* [Aim of the exercise] Retype, exactly as they stand, the lines from the start of the data to the line that contains "#### Image Inpating 实例", both ends included. Leave the pictures out.

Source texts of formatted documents
^^^^^^^^

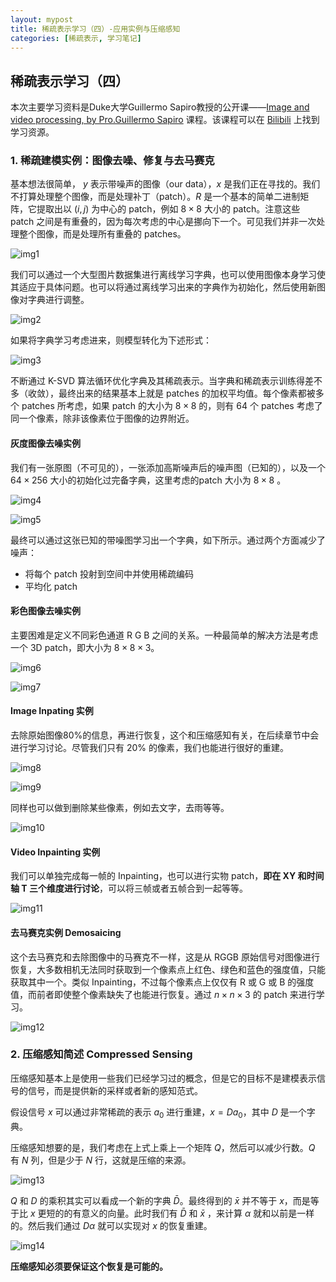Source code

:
 ```yaml
---
layout: mypost
title: 稀疏表示学习（四）-应用实例与压缩感知
categories: [稀疏表示, 学习笔记]
---
```


## 稀疏表示学习（四）

本次主要学习资料是Duke大学Guillermo Sapiro教授的公开课——[Image and video processing, by Pro.Guillermo Sapiro](https://class.coursera.org/images-2012-001/class/index) 课程。该课程可以在 [Bilibili](https://www.bilibili.com/video/BV1tE411A7RC?from=search&seid=14433903494034284973) 上找到学习资源。

### 1. 稀疏建模实例：图像去噪、修复与去马赛克

基本想法很简单， $y$ 表示带噪声的图像（our data），$x$ 是我们正在寻找的。我们不打算处理整个图像，而是处理补丁（patch）。$R$ 是一个基本的简单二进制矩阵，它提取出以 $(i,j)$ 为中心的 patch，例如 $8\times 8$ 大小的 patch。注意这些 patch 之间是有重叠的，因为每次考虑的中心是挪向下一个。可见我们并非一次处理整个图像，而是处理所有重叠的 patches。

![img1](img1.png)

我们可以通过一个大型图片数据集进行离线学习字典，也可以使用图像本身学习使其适应于具体问题。也可以将通过离线学习出来的字典作为初始化，然后使用新图像对字典进行调整。

![img2](img2.png)

如果将字典学习考虑进来，则模型转化为下述形式：

![img3](img3.png)

不断通过 K-SVD 算法循环优化字典及其稀疏表示。当字典和稀疏表示训练得差不多（收敛），最终出来的结果基本上就是 patches 的加权平均值。每个像素都被多个 patches 所考虑，如果 patch 的大小为  $8\times 8$ 的，则有 64 个 patches 考虑了同一个像素，除非该像素位于图像的边界附近。



#### 灰度图像去噪实例

我们有一张原图（不可见的），一张添加高斯噪声后的噪声图（已知的），以及一个 $64 \times 256$ 大小的初始化过完备字典，这里考虑的patch 大小为  $8\times 8$ 。

![img4](img4.png)

![img5](img5.png)

最终可以通过这张已知的带噪图学习出一个字典，如下所示。通过两个方面减少了噪声：

- 将每个 patch 投射到空间中并使用稀疏编码
- 平均化 patch



#### 彩色图像去噪实例

主要困难是定义不同彩色通道 R G B 之间的关系。一种最简单的解决方法是考虑一个 3D patch，即大小为 $8 \times 8 \times 3$。

![img6](img6.png)

![img7](img7.png)



#### Image Inpating 实例

去除原始图像80%的信息，再进行恢复，这个和压缩感知有关，在后续章节中会进行学习讨论。尽管我们只有 20% 的像素，我们也能进行很好的重建。

![img8](img8.png)

![img9](img9.png)

同样也可以做到删除某些像素，例如去文字，去雨等等。

![img10](img10.png)



#### Video Inpainting 实例

我们可以单独完成每一帧的 Inpainting，也可以进行实物 patch，**即在 XY 和时间轴 T 三个维度进行讨论**，可以将三帧或者五帧合到一起等等。

![img11](D:\个人博客\liuruiyang98.github.io\posts\2021\06\15\img11.png)



#### 去马赛克实例 Demosaicing

这个去马赛克和去除图像中的马赛克不一样，这是从 RGGB 原始信号对图像进行恢复，大多数相机无法同时获取到一个像素点上红色、绿色和蓝色的强度值，只能获取其中一个。类似 Inpainting，不过每个像素点上仅仅有 R 或 G 或 B 的强度值，而前者即使整个像素缺失了也能进行恢复。通过 $n \times n \times 3$ 的 patch 来进行学习。

![img12](img12.png)



### 2. 压缩感知简述 Compressed Sensing

压缩感知基本上是使用一些我们已经学习过的概念，但是它的目标不是建模表示信号的信号，而是提供新的采样或者新的感知范式。

假设信号 $x$ 可以通过非常稀疏的表示 $a_0$ 进行重建，$x = Da_0$，其中 $D$ 是一个字典。

压缩感知想要的是，我们考虑在上式上乘上一个矩阵 $Q$，然后可以减少行数。$Q$ 有 $N$ 列，但是少于 $N$ 行，这就是压缩的来源。

![img13](img13.png)

$Q$ 和 $D$ 的乘积其实可以看成一个新的字典 $\bar{D}$。最终得到的 $\bar{x}$ 并不等于 $x$，而是等于比 $x$ 更短的的有意义的向量。此时我们有 $\bar{D}$ 和  $\bar{x}$ ，来计算 $\alpha$ 就和以前是一样的。然后我们通过 $D\alpha$ 就可以实现对 $x$ 的恢复重建。

![img14](img14.png)

**压缩感知必须要保证这个恢复是可能的。**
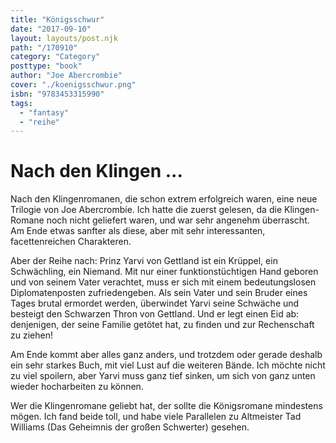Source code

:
 ```yaml
---
title: "Königsschwur"
date: "2017-09-10"
layout: layouts/post.njk
path: "/170910"
category: "Category"
posttype: "book"
author: "Joe Abercrombie"
cover: "./koenigsschwur.png"
isbn: "9783453315990"
tags:
  - "fantasy"
  - "reihe"
---
```


# Nach den Klingen ...

Nach den Klingenromanen, die schon extrem erfolgreich waren, eine neue Trilogie von Joe Abercrombie. Ich hatte die zuerst gelesen, da die Klingen-Romane noch nicht geliefert waren, und war sehr angenehm überrascht. Am Ende etwas sanfter als diese, aber mit sehr interessanten, facettenreichen Charakteren.

Aber der Reihe nach: Prinz Yarvi von Gettland ist ein Krüppel, ein Schwächling, ein Niemand. Mit nur einer funktionstüchtigen Hand geboren und von seinem Vater verachtet, muss er sich mit einem bedeutungslosen Diplomatenposten zufriedengeben. Als sein Vater und sein Bruder eines Tages brutal ermordet werden, überwindet Yarvi seine Schwäche und besteigt den Schwarzen Thron von Gettland. Und er legt einen Eid ab: denjenigen, der seine Familie getötet hat, zu finden und zur Rechenschaft zu ziehen!

Am Ende kommt aber alles ganz anders, und trotzdem oder gerade deshalb ein sehr starkes Buch, mit viel Lust auf die weiteren Bände. Ich möchte nicht zu viel spoilern, aber Yarvi muss ganz tief sinken, um sich von ganz unten wieder hocharbeiten zu können.

Wer die Klingenromane geliebt hat, der sollte die Königsromane mindestens mögen. Ich fand beide toll, und habe viele Parallelen zu Altmeister Tad Williams (Das Geheimnis der großen Schwerter) gesehen.
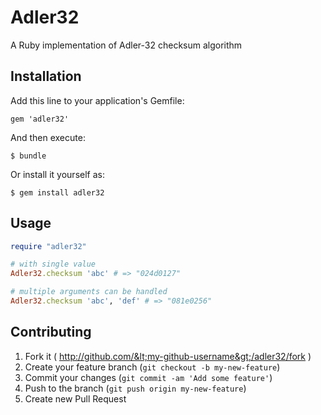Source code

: # Adler32

A Ruby implementation of Adler-32 checksum algorithm

## Installation

Add this line to your application's Gemfile:

    gem 'adler32'

And then execute:

    $ bundle

Or install it yourself as:

    $ gem install adler32

## Usage

```ruby
require "adler32"

# with single value
Adler32.checksum 'abc' # => "024d0127"

# multiple arguments can be handled
Adler32.checksum 'abc', 'def' # => "081e0256"
```

## Contributing

1. Fork it ( http://github.com/&lt;my-github-username&gt;/adler32/fork )
2. Create your feature branch (`git checkout -b my-new-feature`)
3. Commit your changes (`git commit -am 'Add some feature'`)
4. Push to the branch (`git push origin my-new-feature`)
5. Create new Pull Request
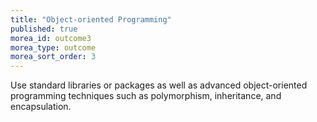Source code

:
 ```yaml
---
title: "Object-oriented Programming"
published: true
morea_id: outcome3
morea_type: outcome
morea_sort_order: 3
---
```


Use standard libraries or packages as well as advanced object-oriented programming techniques such as polymorphism, inheritance, and encapsulation.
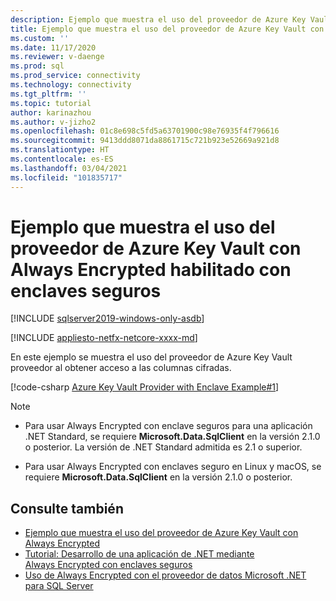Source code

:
 ```yaml
---
description: Ejemplo que muestra el uso del proveedor de Azure Key Vault con Always Encrypted habilitado con enclaves seguros
title: Ejemplo que muestra el uso del proveedor de Azure Key Vault con Always Encrypted habilitado con enclaves seguros | Microsoft Docs
ms.custom: ''
ms.date: 11/17/2020
ms.reviewer: v-daenge
ms.prod: sql
ms.prod_service: connectivity
ms.technology: connectivity
ms.tgt_pltfrm: ''
ms.topic: tutorial
author: karinazhou
ms.author: v-jizho2
ms.openlocfilehash: 01c8e698c5fd5a63701900c98e76935f4f796616
ms.sourcegitcommit: 9413ddd8071da8861715c721b923e52669a921d8
ms.translationtype: HT
ms.contentlocale: es-ES
ms.lasthandoff: 03/04/2021
ms.locfileid: "101835717"
---
```

# <a name="example-demonstrating-use-of-azure-key-vault-provider-with-always-encrypted-enabled-with-secure-enclaves"></a>Ejemplo que muestra el uso del proveedor de Azure Key Vault con Always Encrypted habilitado con enclaves seguros

[!INCLUDE [sqlserver2019-windows-only-asdb](../../../includes/applies-to-version/sqlserver2019-windows-only-asdb.md)]

[!INCLUDE [appliesto-netfx-netcore-xxxx-md](../../../includes/appliesto-netfx-netcore-netst-md.md)]

En este ejemplo se muestra el uso del proveedor de Azure Key Vault proveedor al obtener acceso a las columnas cifradas.

[!code-csharp [Azure Key Vault Provider with Enclave Example#1](~/../sqlclient/doc/samples/AzureKeyVaultProviderWithEnclaveProviderExample.cs#1)]

> [!NOTE]
> - Para usar Always Encrypted con enclave seguros para una aplicación .NET Standard, se requiere **Microsoft.Data.SqlClient** en la versión 2.1.0 o posterior. La versión de .NET Standard admitida es 2.1 o superior. 
>
> - Para usar Always Encrypted con enclaves seguro en Linux y macOS, se requiere **Microsoft.Data.SqlClient** en la versión 2.1.0 o posterior.

## <a name="see-also"></a>Consulte también

- [Ejemplo que muestra el uso del proveedor de Azure Key Vault con Always Encrypted](azure-key-vault-example.md)
- [Tutorial: Desarrollo de una aplicación de .NET mediante Always Encrypted con enclaves seguros](tutorial-always-encrypted-enclaves-develop-net-apps.md)
- [Uso de Always Encrypted con el proveedor de datos Microsoft .NET para SQL Server](sqlclient-support-always-encrypted.md)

^^^^^^^^

* [Answer to this problem]
Source code

:
 ```yaml
---
layout: mypost
title: 稀疏表示学习（四）-应用实例与压缩感知
categories: [稀疏表示, 学习笔记]
---
```


## 稀疏表示学习（四）

本次主要学习资料是Duke大学Guillermo Sapiro教授的公开课——[Image and video processing, by Pro.Guillermo Sapiro](https://class.coursera.org/images-2012-001/class/index) 课程。该课程可以在 [Bilibili](https://www.bilibili.com/video/BV1tE411A7RC?from=search&seid=14433903494034284973) 上找到学习资源。

### 1. 稀疏建模实例：图像去噪、修复与去马赛克

基本想法很简单， $y$ 表示带噪声的图像（our data），$x$ 是我们正在寻找的。我们不打算处理整个图像，而是处理补丁（patch）。$R$ 是一个基本的简单二进制矩阵，它提取出以 $(i,j)$ 为中心的 patch，例如 $8\times 8$ 大小的 patch。注意这些 patch 之间是有重叠的，因为每次考虑的中心是挪向下一个。可见我们并非一次处理整个图像，而是处理所有重叠的 patches。

![img1](img1.png)

我们可以通过一个大型图片数据集进行离线学习字典，也可以使用图像本身学习使其适应于具体问题。也可以将通过离线学习出来的字典作为初始化，然后使用新图像对字典进行调整。

![img2](img2.png)

如果将字典学习考虑进来，则模型转化为下述形式：

![img3](img3.png)

不断通过 K-SVD 算法循环优化字典及其稀疏表示。当字典和稀疏表示训练得差不多（收敛），最终出来的结果基本上就是 patches 的加权平均值。每个像素都被多个 patches 所考虑，如果 patch 的大小为  $8\times 8$ 的，则有 64 个 patches 考虑了同一个像素，除非该像素位于图像的边界附近。



#### 灰度图像去噪实例

我们有一张原图（不可见的），一张添加高斯噪声后的噪声图（已知的），以及一个 $64 \times 256$ 大小的初始化过完备字典，这里考虑的patch 大小为  $8\times 8$ 。

![img4](img4.png)

![img5](img5.png)

最终可以通过这张已知的带噪图学习出一个字典，如下所示。通过两个方面减少了噪声：

- 将每个 patch 投射到空间中并使用稀疏编码
- 平均化 patch



#### 彩色图像去噪实例

主要困难是定义不同彩色通道 R G B 之间的关系。一种最简单的解决方法是考虑一个 3D patch，即大小为 $8 \times 8 \times 3$。

![img6](img6.png)

![img7](img7.png)



#### Image Inpating 实例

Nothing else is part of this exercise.